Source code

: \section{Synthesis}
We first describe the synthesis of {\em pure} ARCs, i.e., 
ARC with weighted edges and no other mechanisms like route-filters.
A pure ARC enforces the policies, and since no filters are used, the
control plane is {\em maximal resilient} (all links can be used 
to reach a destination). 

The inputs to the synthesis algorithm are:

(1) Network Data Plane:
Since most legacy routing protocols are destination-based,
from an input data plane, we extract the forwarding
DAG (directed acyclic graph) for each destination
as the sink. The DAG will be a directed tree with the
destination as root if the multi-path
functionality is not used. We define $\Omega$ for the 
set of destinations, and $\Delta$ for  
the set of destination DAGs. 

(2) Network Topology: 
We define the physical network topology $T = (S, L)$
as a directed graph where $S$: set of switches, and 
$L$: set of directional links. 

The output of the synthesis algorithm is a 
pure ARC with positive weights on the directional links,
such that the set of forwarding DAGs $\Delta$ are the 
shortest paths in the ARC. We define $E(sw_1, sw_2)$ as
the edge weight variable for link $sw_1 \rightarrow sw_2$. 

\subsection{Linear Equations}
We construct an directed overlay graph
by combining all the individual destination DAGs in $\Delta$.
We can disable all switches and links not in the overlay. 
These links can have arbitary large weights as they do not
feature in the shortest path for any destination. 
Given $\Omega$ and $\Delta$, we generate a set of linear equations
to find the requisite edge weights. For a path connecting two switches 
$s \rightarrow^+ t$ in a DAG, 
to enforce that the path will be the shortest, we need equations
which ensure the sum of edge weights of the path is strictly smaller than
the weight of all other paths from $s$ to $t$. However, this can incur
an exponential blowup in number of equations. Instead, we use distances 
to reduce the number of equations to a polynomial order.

····················

▸ **HOW TO COMPLETE THIS TASK**
Go through the entries and repeat each one exactly.

▸ **RESPONSE TO THIS TASK**
Source code

: \section{Synthesis}
We first describe the synthesis of {\em pure} ARCs, i.e., 
ARC with weighted edges and no other mechanisms like route-filters.
A pure ARC enforces the policies, and since no filters are used, the
control plane is {\em maximal resilient} (all links can be used 
to reach a destination). 

The inputs to the synthesis algorithm are:

(1) Network Data Plane:
Since most legacy routing protocols are destination-based,
from an input data plane, we extract the forwarding
DAG (directed acyclic graph) for each destination
as the sink. The DAG will be a directed tree with the
destination as root if the multi-path
functionality is not used. We define $\Omega$ for the 
set of destinations, and $\Delta$ for  
the set of destination DAGs. 

(2) Network Topology: 
We define the physical network topology $T = (S, L)$
as a directed graph where $S$: set of switches, and 
$L$: set of directional links. 

The output of the synthesis algorithm is a 
pure ARC with positive weights on the directional links,
such that the set of forwarding DAGs $\Delta$ are the 
shortest paths in the ARC. We define $E(sw_1, sw_2)$ as
the edge weight variable for link $sw_1 \rightarrow sw_2$. 

\subsection{Linear Equations}
We construct an directed overlay graph
by combining all the individual destination DAGs in $\Delta$.
We can disable all switches and links not in the overlay. 
These links can have arbitary large weights as they do not
feature in the shortest path for any destination. 
Given $\Omega$ and $\Delta$, we generate a set of linear equations
to find the requisite edge weights. For a path connecting two switches 
$s \rightarrow^+ t$ in a DAG, 
to enforce that the path will be the shortest, we need equations
which ensure the sum of edge weights of the path is strictly smaller than
the weight of all other paths from $s$ to $t$. However, this can incur
an exponential blowup in number of equations. Instead, we use distances 
to reduce the number of equations to a polynomial order.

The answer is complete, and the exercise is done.